Question 1
Write a matrix multiplication kernel function that corresponds to the design illustrated in Fig. 6.4.
Answer 1
__global__ void matmul(const float* a, const float* b_transposed, float* c, size_t m, size_t n, size_t k) {
__shared__ float As[TILE_WIDTH][TILE_WIDTH];
__shared__ float Bs[TILE_WIDTH][TILE_WIDTH];
int bx = blockIdx.x; int by = blockIdx.y;
int tx = threadIdx.x; int ty = threadIdx.y;
// Identify the row and column of the C element to work on
int Row = by * TILE_WIDTH + ty;
int Col = bx * TILE_WIDTH + tx;
// Loop over the A and B tiles required to compute C element
float Cvalue = 0;
for (int ph = 0; ph < ceil(k/(float)TILE_WIDTH); ++ph) {
// Collaborative loading of A and B tiles into shared memory
if ((Row < m) && (ph*TILE_WIDTH+tx) < k)
As[ty][tx] = a[Row*k + ph*TILE_WIDTH + tx];
else
As[ty][tx] = 0.0f;
// For transposed B: b_transposed[Col*k + (ph*TILE_WIDTH+ty)]

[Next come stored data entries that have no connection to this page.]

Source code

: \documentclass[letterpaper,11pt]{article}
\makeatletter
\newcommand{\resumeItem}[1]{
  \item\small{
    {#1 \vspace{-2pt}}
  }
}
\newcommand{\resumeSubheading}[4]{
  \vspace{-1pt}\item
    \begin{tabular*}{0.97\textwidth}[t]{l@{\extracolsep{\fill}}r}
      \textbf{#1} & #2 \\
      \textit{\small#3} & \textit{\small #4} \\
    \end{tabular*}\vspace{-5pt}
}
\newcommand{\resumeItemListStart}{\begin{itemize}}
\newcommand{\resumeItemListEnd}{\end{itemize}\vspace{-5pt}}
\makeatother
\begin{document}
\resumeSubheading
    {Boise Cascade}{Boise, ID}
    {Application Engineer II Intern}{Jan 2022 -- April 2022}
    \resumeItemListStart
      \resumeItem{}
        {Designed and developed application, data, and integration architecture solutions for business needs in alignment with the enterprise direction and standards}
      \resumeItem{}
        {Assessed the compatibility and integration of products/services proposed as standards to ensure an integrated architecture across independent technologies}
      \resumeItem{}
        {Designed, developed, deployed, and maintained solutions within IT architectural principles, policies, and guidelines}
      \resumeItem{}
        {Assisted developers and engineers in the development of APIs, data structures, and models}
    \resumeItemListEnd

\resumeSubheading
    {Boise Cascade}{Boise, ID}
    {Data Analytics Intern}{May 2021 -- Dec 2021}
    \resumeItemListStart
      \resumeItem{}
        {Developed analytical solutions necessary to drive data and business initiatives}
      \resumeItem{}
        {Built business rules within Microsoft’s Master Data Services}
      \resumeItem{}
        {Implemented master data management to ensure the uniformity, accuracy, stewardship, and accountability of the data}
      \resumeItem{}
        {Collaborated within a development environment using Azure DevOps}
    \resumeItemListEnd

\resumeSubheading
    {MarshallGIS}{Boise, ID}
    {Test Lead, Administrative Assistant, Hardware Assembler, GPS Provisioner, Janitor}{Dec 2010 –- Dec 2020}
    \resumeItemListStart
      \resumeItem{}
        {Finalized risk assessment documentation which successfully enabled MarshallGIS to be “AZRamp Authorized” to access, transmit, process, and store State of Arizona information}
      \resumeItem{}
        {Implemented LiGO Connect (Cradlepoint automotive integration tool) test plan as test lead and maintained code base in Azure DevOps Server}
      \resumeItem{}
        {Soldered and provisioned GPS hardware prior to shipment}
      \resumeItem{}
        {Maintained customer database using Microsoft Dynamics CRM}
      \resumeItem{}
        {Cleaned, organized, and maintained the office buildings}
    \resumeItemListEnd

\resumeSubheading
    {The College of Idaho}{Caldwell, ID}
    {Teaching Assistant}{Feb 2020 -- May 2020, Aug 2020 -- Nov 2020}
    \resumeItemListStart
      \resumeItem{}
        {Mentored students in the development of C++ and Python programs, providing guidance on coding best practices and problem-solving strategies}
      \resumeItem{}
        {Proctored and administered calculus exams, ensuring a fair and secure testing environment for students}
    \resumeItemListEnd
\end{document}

// This is now coalesced access since consecutive tx -> consecutive Col values
if ((ph*TILE_WIDTH+ty) < k && Col < n)
Bs[ty][tx] = b_transposed[Col*k + (ph*TILE_WIDTH+ty)];
else
Bs[ty][tx] = 0.0f;
__syncthreads();
for (int i = 0; i < TILE_WIDTH; ++i) {
Cvalue += As[ty][i] * Bs[i][tx];
}
__syncthreads();
}
if (Row < m && Col < n)
c[Row*n + Col] = Cvalue;
}Question 2
For tiled matrix multiplication, of the possible range of values for BLOCK_SIZE, for what values of BLOCK_SIZE will the kernel completely avoid uncoalesced accesses to global memory? (You need to consider only square blocks.)
Answer 2
For BLOCK_SIZE 32
Question 3
Consider the following CUDA kernel:
01 __global__ void foo_kernel(float* a, float* b, float* c, float* d, float* e) { 02 unsigned int i = blockIdx.x*blockDim.x + threadIdx.x; 03 __shared__ float a_s[256]; 04 __shared__ float bc_s[4*256]; 05 a_s[threadIdx.x] = a[i]; 06 for(unsigned int j = 0; j < 4; ++j) { 07 bc_s[j*256 + threadIdx.x] = b[j*blockDim.x*gridDim.x + i] + c[j*4 + j]; 08 } 09 __syncthreads(); 10 d[i + 8] = a_s[threadIdx.x]; 11 e[i*8] = bc_s[threadIdx.x*4]; 12 }For each of the following memory accesses, specify whether they are coalesced or uncoalesced or coalescing is not applicable:
- (A) The access to array a of line 05
- (B) The access to array a_s of line 05
- (C) The access to array b of line 07
- (D) The access to array c of line 07
- (E) The access to array bc_s of line 07
- (F) The access to array a_s of line 10
- (G) The access to array d of line 10
- (H) The access to array bc_s of line 11
- (I) The access to array e of line 11
Answer 3
- A) coalesced
- B) NA (smem)
- C) coalesced
- D) uncoalesced (idx 0, 5, 10, 15)
- E) NA (smem)
- F) NA (smem)
- G) coalesced
- H) NA (smem)
- I) uncoalesced (e.g. for threadIdx.x=0,1,2,3 it will be 0, 8, 16, 24)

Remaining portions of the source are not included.